What is GDP?
GDP means Gross Domestic Product, which is the total market value of all final goods and services produced in a country in a given year.

GDP (Gross Domestic Product) is a measure of a country’s production or income. In simple words, it is the sum of all the incomes of the people living in a particular country. It is the value of a country's overall output of the respected goods and services at market prices. The GDP does not include the net abroad income. For instance, the GDP of US is $15 trillion.

The GDP is one of the simplest & intuitive measures of a country, which tracks its economy and the net imported income. It helps the country to find its economical progress and development. Usually, GDP is expressed as a comparison to the previous quarter or year. It primarily indicates and reflects the health of a country. A country’s recession wholly is dependent on the GDP of the country. GDP is generally shown by representing on a Graph.

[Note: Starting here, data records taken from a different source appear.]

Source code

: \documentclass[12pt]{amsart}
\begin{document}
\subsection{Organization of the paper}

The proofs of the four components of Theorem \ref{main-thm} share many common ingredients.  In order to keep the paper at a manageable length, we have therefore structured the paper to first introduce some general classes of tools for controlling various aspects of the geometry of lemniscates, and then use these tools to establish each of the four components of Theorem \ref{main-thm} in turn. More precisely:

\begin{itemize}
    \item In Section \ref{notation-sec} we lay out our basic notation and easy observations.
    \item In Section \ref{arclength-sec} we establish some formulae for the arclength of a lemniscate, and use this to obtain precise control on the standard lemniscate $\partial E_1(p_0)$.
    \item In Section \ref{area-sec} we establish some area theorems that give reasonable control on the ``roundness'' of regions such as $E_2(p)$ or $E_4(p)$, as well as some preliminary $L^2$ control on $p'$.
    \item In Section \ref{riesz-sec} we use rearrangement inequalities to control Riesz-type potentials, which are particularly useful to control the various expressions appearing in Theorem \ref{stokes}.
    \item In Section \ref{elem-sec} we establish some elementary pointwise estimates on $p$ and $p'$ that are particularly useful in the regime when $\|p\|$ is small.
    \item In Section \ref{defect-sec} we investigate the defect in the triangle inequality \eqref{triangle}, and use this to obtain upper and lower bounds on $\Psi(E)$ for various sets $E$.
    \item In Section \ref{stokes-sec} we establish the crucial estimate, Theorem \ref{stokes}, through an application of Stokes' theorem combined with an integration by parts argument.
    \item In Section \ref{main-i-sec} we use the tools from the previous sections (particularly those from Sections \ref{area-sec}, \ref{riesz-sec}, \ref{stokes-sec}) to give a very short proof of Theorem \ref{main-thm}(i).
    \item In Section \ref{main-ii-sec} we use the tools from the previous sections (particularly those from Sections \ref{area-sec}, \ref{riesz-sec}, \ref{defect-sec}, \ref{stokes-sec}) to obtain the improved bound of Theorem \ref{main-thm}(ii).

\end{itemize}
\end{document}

The GDP is basically measured as: Y = C + I + E + G.

Where, Y= GDP, C= Consumer Spending,  I= Investment made by industry,  E= Excess of Exports over Imports, G= Government Spending. 

Generally, GDP is determined in three ways, which are similar in all the aspects:

Production Approach: It is the market value of all final goods and services calculated during the 1 year. This approach is also called as a Net Product or Value added method. Symbolically, it is calculated as:

  • Net Value Added = Gross Value of output – Value of Intermediate Consumption.

Income Approach: It is the sum total of incomes of individuals living in a country during 1 year. Here, the GDP is calculated as:

  • GDP = Compensation of Employees + Gross Operating Surplus + Gross Mixed Income + Taxes Less Subsidies on Production and Imports.

And the total Factor income is expressed as:

  • Total factor income = Employee Compensation + Corporate Profits + Proprietor's Income + Rental Income + Net Interest. 

Expenditure Approach: These are all expenditure incurred by individuals during 1 year. Here the GDP is expressed as:

  • GDP (Y) = Final Consumption Expenditure (FCE) + Net Exports (X – M).